There’s a lot of information available online today that can confuse pet owners about pet health and nutrition. PFI is committed to helping pet lovers get the facts about the food they choose for their dogs and cats, and will provide responses here to some of the most popular pet food questions. Make sure to continue checking the site as we tackle additional issues.
After meeting with pet lovers, reporters, influencers and other pet advocates, PFI has put together an overview of some of the common pet food questions individuals have about pet food and nutrition. Please see below and let us know if you have a question you would like added to this page.
An ingredient cannot be used in pet food until it has been accepted by the FDA and/or adopted by the Association of American Feed Officials (AAFCO), the organization of state regulatory officials that develops model regulations for pet food and animal feed that can be included in state law. To learn about pet food regulations, click here.

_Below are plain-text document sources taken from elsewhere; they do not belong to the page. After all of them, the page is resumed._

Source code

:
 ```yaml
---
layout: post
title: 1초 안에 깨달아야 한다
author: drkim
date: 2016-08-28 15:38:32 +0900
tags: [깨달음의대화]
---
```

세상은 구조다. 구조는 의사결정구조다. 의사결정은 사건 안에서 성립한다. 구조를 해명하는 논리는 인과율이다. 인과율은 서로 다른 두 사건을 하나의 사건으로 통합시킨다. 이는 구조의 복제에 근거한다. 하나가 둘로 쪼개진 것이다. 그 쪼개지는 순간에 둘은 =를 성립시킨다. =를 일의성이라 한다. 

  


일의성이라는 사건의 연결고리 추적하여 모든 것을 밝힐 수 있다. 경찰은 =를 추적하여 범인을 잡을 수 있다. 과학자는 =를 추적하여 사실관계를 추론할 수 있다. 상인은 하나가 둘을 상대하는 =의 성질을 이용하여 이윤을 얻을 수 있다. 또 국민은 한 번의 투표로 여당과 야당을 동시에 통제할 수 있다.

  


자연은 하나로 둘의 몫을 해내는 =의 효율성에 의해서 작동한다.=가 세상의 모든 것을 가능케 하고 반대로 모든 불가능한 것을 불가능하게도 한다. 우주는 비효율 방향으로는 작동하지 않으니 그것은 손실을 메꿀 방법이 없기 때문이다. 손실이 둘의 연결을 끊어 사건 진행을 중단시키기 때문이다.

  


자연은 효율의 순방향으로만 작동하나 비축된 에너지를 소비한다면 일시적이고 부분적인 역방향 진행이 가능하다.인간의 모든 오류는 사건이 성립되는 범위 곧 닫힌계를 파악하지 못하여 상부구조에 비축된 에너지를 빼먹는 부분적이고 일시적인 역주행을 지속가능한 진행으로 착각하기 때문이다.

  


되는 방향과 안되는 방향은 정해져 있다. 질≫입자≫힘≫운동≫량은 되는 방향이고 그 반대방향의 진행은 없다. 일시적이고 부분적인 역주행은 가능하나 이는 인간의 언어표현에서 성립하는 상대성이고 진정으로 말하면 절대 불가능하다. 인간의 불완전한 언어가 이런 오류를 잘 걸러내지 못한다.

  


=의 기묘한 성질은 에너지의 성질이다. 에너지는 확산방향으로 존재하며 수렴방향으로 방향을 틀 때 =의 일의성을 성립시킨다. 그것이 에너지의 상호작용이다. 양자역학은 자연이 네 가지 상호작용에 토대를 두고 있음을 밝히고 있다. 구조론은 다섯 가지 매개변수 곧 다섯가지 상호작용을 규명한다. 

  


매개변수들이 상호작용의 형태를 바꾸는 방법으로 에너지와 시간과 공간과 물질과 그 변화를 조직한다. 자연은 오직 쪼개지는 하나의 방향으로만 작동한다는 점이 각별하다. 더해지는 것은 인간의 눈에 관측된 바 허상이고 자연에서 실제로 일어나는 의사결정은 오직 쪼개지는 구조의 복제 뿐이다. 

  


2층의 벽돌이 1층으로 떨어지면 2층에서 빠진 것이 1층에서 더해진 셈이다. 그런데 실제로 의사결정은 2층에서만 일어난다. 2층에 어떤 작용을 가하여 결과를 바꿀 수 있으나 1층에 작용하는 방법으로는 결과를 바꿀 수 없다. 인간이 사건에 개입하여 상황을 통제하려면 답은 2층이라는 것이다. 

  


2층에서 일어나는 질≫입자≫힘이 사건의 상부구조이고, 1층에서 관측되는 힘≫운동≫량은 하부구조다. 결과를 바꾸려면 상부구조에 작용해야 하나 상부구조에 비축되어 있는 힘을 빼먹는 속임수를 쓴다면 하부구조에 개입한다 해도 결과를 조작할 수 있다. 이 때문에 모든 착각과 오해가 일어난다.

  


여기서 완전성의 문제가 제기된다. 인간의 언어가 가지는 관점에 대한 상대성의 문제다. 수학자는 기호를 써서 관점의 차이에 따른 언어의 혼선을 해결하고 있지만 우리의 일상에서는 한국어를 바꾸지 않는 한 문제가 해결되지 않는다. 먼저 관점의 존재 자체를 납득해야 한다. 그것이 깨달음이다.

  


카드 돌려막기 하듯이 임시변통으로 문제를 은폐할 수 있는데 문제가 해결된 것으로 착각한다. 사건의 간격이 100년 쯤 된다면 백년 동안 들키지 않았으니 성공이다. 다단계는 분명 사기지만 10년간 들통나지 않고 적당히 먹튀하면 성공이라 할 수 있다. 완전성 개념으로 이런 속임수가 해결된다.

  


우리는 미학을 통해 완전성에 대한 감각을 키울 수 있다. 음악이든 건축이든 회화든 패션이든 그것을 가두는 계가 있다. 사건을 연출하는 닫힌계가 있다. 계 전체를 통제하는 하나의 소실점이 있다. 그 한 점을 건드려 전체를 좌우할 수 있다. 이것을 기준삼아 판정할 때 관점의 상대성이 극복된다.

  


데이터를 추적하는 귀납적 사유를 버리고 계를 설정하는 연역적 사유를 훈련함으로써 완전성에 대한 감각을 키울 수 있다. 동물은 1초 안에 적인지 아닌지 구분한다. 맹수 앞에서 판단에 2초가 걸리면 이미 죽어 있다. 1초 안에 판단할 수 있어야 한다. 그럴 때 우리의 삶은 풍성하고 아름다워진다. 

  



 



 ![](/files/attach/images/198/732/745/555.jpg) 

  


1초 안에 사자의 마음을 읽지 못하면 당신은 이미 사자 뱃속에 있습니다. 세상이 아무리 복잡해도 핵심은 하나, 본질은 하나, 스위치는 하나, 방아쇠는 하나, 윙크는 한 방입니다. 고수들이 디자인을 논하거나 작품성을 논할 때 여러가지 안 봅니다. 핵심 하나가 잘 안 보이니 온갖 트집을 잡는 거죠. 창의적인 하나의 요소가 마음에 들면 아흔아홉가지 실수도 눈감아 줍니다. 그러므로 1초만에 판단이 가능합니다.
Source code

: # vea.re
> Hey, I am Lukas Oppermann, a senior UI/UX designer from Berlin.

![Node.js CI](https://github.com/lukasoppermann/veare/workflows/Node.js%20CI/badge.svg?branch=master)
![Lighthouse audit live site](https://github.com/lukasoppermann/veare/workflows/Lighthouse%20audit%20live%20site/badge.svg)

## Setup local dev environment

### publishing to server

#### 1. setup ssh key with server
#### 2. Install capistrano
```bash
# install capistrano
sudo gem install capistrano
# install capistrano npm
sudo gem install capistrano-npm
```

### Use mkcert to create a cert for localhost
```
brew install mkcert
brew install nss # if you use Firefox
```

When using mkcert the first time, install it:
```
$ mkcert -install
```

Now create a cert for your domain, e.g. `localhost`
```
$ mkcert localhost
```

In addition to the pet food makers themselves, ingredient suppliers must report any recall of their product to the FDA’s Reportable Food Registry so that information can be shared with customers. The RFR provides an added measure of security for pet food makers and, more important, for you and your pet.
Washing pet food storage containers between each bag of food is a helpful way to remember to check for damage and insect activity. When possible, store dry food in the original bag and within a plastic or metal bin with a lid. Wet or fresh food can be covered and stored in the refrigerator according to label guidelines.
Shoppers have an array of options when considering food for their dog or cat. When selecting food for your pet, look for the nutritional adequacy statement, indicated life stage and the guaranteed analysis to ensure your pet is getting the nutrition he or she needs. The nutritional adequacy statement will indicate that the food is complete and balanced for a particular life stage, such as growth, reproduction, adult maintenance or a combination of these. If the food does not meet the complete and balanced requirements, it is intended for intermittent or supplemental feeding only. Ensure that you follow the feeding directions indicated on the package and that the food you select is appropriate for your pet’s life stage.
Finally, the guaranteed analysis (GA) indicates to regulators reviewing each label that the product complies with nutrient requirements and voluntary label claims. The GA also ensures you, the pet owner, can find the levels of, at a minimum, four key nutrients in your pet’s food: protein, fat, fiber and moisture.